**TASK DIRECTIONS**
What is needed is an exact copy of the lines in the entries below from the one holding "# Employee Management System" through the one holding "Awaiq itu artinya", pictures excluded.
-=-=-
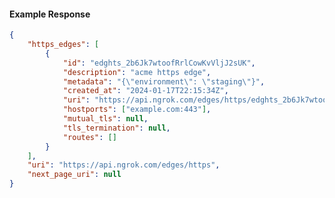 <!-- Code generated for API Clients. DO NOT EDIT. -->

#### Example Response

```json
{
	"https_edges": [
		{
			"id": "edghts_2b6Jk7wtoofRrlCowKvVljJ2sUK",
			"description": "acme https edge",
			"metadata": "{\"environment\": \"staging\"}",
			"created_at": "2024-01-17T22:15:34Z",
			"uri": "https://api.ngrok.com/edges/https/edghts_2b6Jk7wtoofRrlCowKvVljJ2sUK",
			"hostports": ["example.com:443"],
			"mutual_tls": null,
			"tls_termination": null,
			"routes": []
		}
	],
	"uri": "https://api.ngrok.com/edges/https",
	"next_page_uri": null
}
```
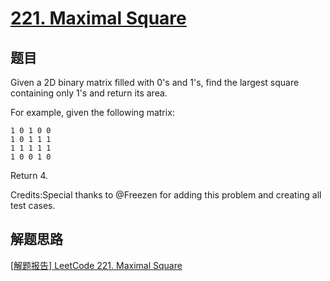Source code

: # [221. Maximal Square](https://leetcode.com/problems/maximal-square/)

## 题目
Given a 2D binary matrix filled with 0's and 1's, find the largest square containing only 1's and return its area.


For example, given the following matrix:
```
1 0 1 0 0
1 0 1 1 1
1 1 1 1 1
1 0 0 1 0
```
Return 4.


Credits:Special thanks to @Freezen for adding this problem and creating all test cases.

## 解题思路

[[解题报告] LeetCode 221. Maximal Square](http://zxi.mytechroad.com/blog/dynamic-programming/leetcode-221-maximal-square/)
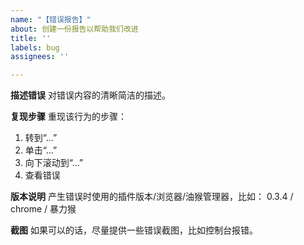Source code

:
 ```yaml
---
name: "【错误报告】"
about: 创建一份报告以帮助我们改进
title: ''
labels: bug
assignees: ''

---
```


**描述错误**
对错误内容的清晰简洁的描述。

**复现步骤**
重现该行为的步骤：
1. 转到“...”
2. 单击“...”
3. 向下滚动到“...”
4. 查看错误

**版本说明**
产生错误时使用的插件版本/浏览器/油猴管理器，比如：
0.3.4 / chrome / 暴力猴

**截图**
如果可以的话，尽量提供一些错误截图，比如控制台报错。
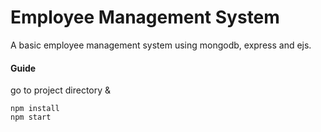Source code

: # Employee Management System
A basic employee management system using mongodb, express and ejs.

#### Guide
go to project directory &
```
npm install
npm start

```

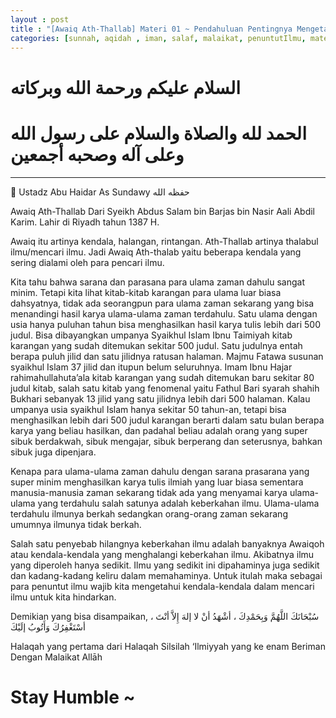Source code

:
 ```yaml
---
layout : post
title : "[Awaiq Ath-Thallab] Materi 01 ~ Pendahuluan Pentingnya Mengetahui Penghlang-Penghalang Dalam MenuntutIlmu"
categories: [sunnah, aqidah , iman, salaf, malaikat, penuntutIlmu, materi1]
---
```

# السلام عليكم ورحمة الله وبركاته
# الحمد لله والصلاة والسلام على رسول الله وعلى آله وصحبه أجمعين

---
👤 Ustadz Abu Haidar As Sundawy حفظه الله

Awaiq Ath-Thallab Dari Syeikh Abdus Salam bin Barjas bin Nasir Aali Abdil Karim. Lahir di Riyadh tahun 1387 H.

Awaiq itu artinya kendala, halangan, rintangan. Ath-Thallab artinya thalabul ilmu/mencari ilmu. Jadi Awaiq Ath-thalab yaitu beberapa kendala yang sering dialami oleh para pencari ilmu.

Kita tahu bahwa sarana dan parasana para ulama zaman dahulu sangat minim. Tetapi kita lihat kitab-kitab karangan para ulama luar biasa dahsyatnya, tidak ada seorangpun para ulama zaman sekarang yang bisa menandingi hasil karya ulama-ulama zaman terdahulu. Satu ulama dengan usia hanya puluhan tahun bisa menghasilkan hasil karya tulis lebih dari 500 judul. Bisa dibayangkan umpanya Syaikhul Islam Ibnu Taimiyah kitab karangan yang sudah ditemukan sekitar 500 judul. Satu judulnya entah berapa puluh jilid dan satu jilidnya ratusan halaman. Majmu Fatawa susunan syaikhul Islam 37 jilid dan itupun belum seluruhnya. Imam Ibnu Hajar rahimahullahuta’ala kitab karangan yang sudah ditemukan baru sekitar 80 judul kitab, salah satu kitab yang fenomenal yaitu Fathul Bari syarah shahih Bukhari sebanyak 13 jilid yang satu jilidnya lebih dari 500 halaman. Kalau umpanya usia syaikhul Islam hanya sekitar 50 tahun-an, tetapi bisa menghasilkan lebih dari 500 judul karangan berarti dalam satu bulan berapa karya yang beliau hasilkan, dan padahal beliau adalah orang yang super sibuk berdakwah, sibuk mengajar, sibuk berperang dan seterusnya,  bahkan sibuk juga dipenjara.

Kenapa para ulama-ulama zaman dahulu dengan sarana prasarana yang super minim menghasilkan karya tulis ilmiah yang luar biasa sementara manusia-manusia zaman sekarang tidak ada yang menyamai karya ulama-ulama yang terdahulu salah satunya adalah keberkahan ilmu. Ulama-ulama terdahulu ilmunya berkah sedangkan orang-orang zaman sekarang umumnya ilmunya tidak berkah.

Salah satu penyebab hilangnya keberkahan ilmu adalah banyaknya Awaiqoh atau kendala-kendala yang menghalangi keberkahan ilmu. Akibatnya ilmu yang diperoleh hanya sedikit. Ilmu yang sedikit ini dipahaminya juga sedikit dan kadang-kadang keliru dalam memahaminya. Untuk itulah maka sebagai para penuntut ilmu wajib kita mengetahui kendala-kendala dalam mencari ilmu untuk kita hindarkan.

Demikian yang bisa disampaikan, سُبْحَانَكَ اللَّهُمَّ وَبِحَمْدِكَ ، أشْهَدُ أنْ لا إلهَ إِلاَّ أنْتَ ، أسْتَغْفِرُكَ وَأَتُوبُ إلَيْكَ


Halaqah yang pertama dari Halaqah Silsilah ‘Ilmiyyah yang ke enam Beriman Dengan Malaikat Allāh 

# Stay Humble ~
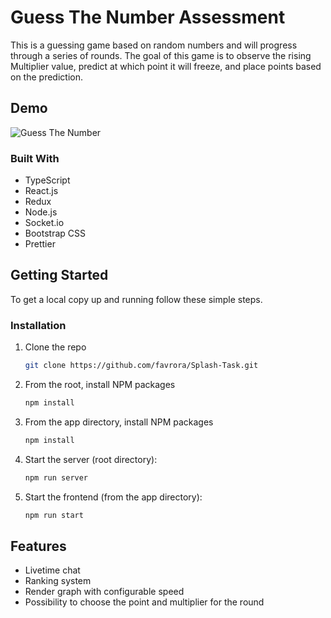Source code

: # Guess The Number Assessment

This is a guessing game based on random numbers and will progress through a series of rounds. The goal of this game is to observe the rising Multiplier value, predict at which point it will freeze, and place points based on the prediction.

<!-- ABOUT THE PROJECT -->

## Demo

![Guess The Number](https://github.com/favrora/Splash-Task/blob/master/demo.jpg?raw=true)

### Built With

- TypeScript
- React.js
- Redux
- Node.js
- Socket.io
- Bootstrap CSS
- Prettier

<!-- GETTING STARTED -->

## Getting Started

To get a local copy up and running follow these simple steps.

### Installation

1. Clone the repo
   ```sh
   git clone https://github.com/favrora/Splash-Task.git
   ```
2. From the root, install NPM packages
   ```sh
   npm install
   ```
3. From the app directory, install NPM packages
   ```sh
   npm install
   ```
4. Start the server (root directory):
   ```sh
   npm run server
   ```
5. Start the frontend (from the app directory):
   ```sh
   npm run start
   ```

## Features

- Livetime chat
- Ranking system
- Render graph with configurable speed
- Possibility to choose the point and multiplier for the round

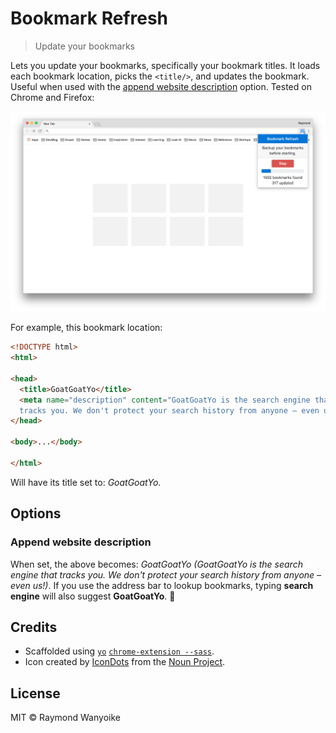 # Bookmark Refresh

> Update your bookmarks

Lets you update your bookmarks, specifically your bookmark titles. It loads each bookmark location, picks the `<title/>`, and updates the bookmark. Useful when used with the [append website description](#append-website-description) option. Tested on Chrome and Firefox:

![](screenshot.png)

For example, this bookmark location:

```html
<!DOCTYPE html>
<html>

<head>
  <title>GoatGoatYo</title>
  <meta name="description" content="GoatGoatYo is the search engine that
  tracks you. We don't protect your search history from anyone – even us!">
</head>

<body>...</body>

</html>
```

Will have its title set to: _GoatGoatYo_.

## Options

### Append website description

When set, the above becomes: _GoatGoatYo (GoatGoatYo is the search engine that tracks you. We don't protect your search history from anyone – even us!)_. If you use the address bar to lookup bookmarks, typing **search engine** will also suggest **GoatGoatYo**. 🐐

## Credits

- Scaffolded using [`yo`](https://github.com/yeoman/yo) [`chrome-extension --sass`](https://github.com/yeoman/generator-chrome-extension).
- Icon created by [IconDots](https://thenounproject.com/IconDots/) from the [Noun Project](https://thenounproject.com).

## License

MIT © Raymond Wanyoike
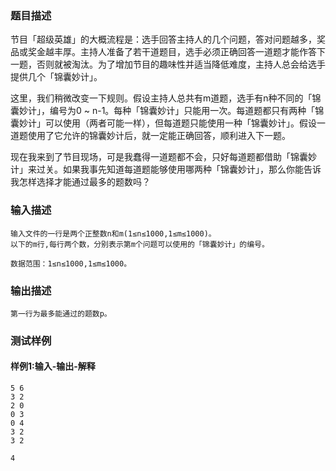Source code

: ### 题目描述

节目「超级英雄」的大概流程是：选手回答主持人的几个问题，答对问题越多，奖品或奖金越丰厚。主持人准备了若干道题目，选手必须正确回答一道题才能作答下一题，否则就被淘汰。为了增加节目的趣味性并适当降低难度，主持人总会给选手提供几个「锦囊妙计」。

这里，我们稍微改变一下规则。假设主持人总共有m道题，选手有n种不同的「锦囊妙计」，编号为0 ~ n-1。每种「锦囊妙计」只能用一次。每道题都只有两种「锦囊妙计」可以使用（两者可能一样），但每道题只能使用一种「锦囊妙计」。假设一道题使用了它允许的锦囊妙计后，就一定能正确回答，顺利进入下一题。

现在我来到了节目现场，可是我蠢得一道题都不会，只好每道题都借助「锦囊妙计」来过关。如果我事先知道每道题能够使用哪两种「锦囊妙计」，那么你能告诉我怎样选择才能通过最多的题数吗？

### 输入描述

```
输入文件的一行是两个正整数n和m(1≤n≤1000,1≤m≤1000)。
以下的m行,每行两个数，分别表示第m个问题可以使用的「锦囊妙计」的编号。

数据范围：1≤n≤1000,1≤m≤1000。
```
### 输出描述

```
第一行为最多能通过的题数p。
```

### 测试样例
#### 样例1:输入-输出-解释

```
5 6 
3 2
2 0 
0 3 
0 4
3 2
3 2
```
```
4
```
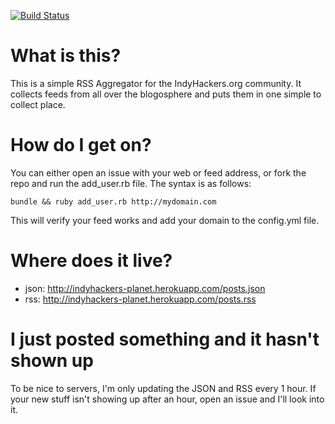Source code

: [![Build Status](https://cloud.drone.io/api/badges/codatory/indyhackers.org-planet/status.svg)](https://cloud.drone.io/codatory/indyhackers.org-planet)

# What is this?

This is a simple RSS Aggregator for the IndyHackers.org community. It collects feeds from all over the blogosphere and puts them in one simple to collect place.

# How do I get on?

You can either open an issue with your web or feed address, or fork the repo and run
the add_user.rb file. The syntax is as follows:

```shell
bundle && ruby add_user.rb http://mydomain.com
```

This will verify your feed works and add your domain to the config.yml file.

# Where does it live?

- json: http://indyhackers-planet.herokuapp.com/posts.json
- rss: http://indyhackers-planet.herokuapp.com/posts.rss

# I just posted something and it hasn't shown up

To be nice to servers, I'm only updating the JSON and RSS every 1 hour. If your new stuff isn't showing up after an hour, open an issue and I'll look into it.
-=-=-
**RESPONSE**
: # Employee Management System
A basic employee management system using mongodb, express and ejs.

#### Guide
go to project directory &
```
npm install
npm start

```

Source code

:
 ```yaml
---
layout : post
title : "[Awaiq Ath-Thallab] Materi 01 ~ Pendahuluan Pentingnya Mengetahui Penghlang-Penghalang Dalam MenuntutIlmu"
categories: [sunnah, aqidah , iman, salaf, malaikat, penuntutIlmu, materi1]
---
```

# السلام عليكم ورحمة الله وبركاته
# الحمد لله والصلاة والسلام على رسول الله وعلى آله وصحبه أجمعين

---
👤 Ustadz Abu Haidar As Sundawy حفظه الله

Awaiq Ath-Thallab Dari Syeikh Abdus Salam bin Barjas bin Nasir Aali Abdil Karim. Lahir di Riyadh tahun 1387 H.

Awaiq itu artinya kendala, halangan, rintangan. Ath-Thallab artinya thalabul ilmu/mencari ilmu. Jadi Awaiq Ath-thalab yaitu beberapa kendala yang sering dialami oleh para pencari ilmu.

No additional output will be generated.